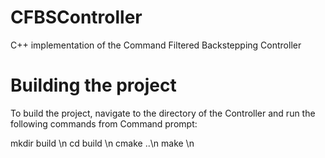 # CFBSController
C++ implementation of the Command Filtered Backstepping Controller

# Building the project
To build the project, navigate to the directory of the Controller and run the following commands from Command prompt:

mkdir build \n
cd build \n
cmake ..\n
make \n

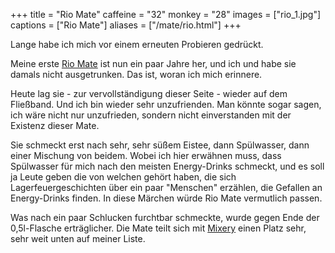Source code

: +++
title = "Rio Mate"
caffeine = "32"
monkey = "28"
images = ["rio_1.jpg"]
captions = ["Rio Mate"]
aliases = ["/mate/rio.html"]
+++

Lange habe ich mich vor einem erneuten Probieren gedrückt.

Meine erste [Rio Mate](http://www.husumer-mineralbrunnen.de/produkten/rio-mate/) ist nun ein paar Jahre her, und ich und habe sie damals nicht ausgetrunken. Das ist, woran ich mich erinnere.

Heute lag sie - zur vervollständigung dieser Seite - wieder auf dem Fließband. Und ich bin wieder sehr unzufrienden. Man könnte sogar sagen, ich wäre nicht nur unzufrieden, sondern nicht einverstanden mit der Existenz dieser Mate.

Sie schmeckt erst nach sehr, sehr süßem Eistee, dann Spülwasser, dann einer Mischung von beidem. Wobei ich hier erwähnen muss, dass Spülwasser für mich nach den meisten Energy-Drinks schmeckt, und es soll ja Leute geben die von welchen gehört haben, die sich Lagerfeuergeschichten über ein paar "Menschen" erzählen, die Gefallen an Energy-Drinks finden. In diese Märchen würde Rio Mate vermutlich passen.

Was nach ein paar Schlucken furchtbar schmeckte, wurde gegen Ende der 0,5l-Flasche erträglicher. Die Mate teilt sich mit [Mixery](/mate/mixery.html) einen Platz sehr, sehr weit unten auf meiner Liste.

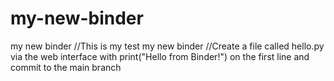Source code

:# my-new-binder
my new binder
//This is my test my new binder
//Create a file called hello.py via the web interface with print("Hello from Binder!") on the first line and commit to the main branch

────────────────────

> **Your goal**
Scan the records above. Return every line with "project" in it.

> **Written solution**
# Building the project
To build the project, navigate to the directory of the Controller and run the following commands from Command prompt:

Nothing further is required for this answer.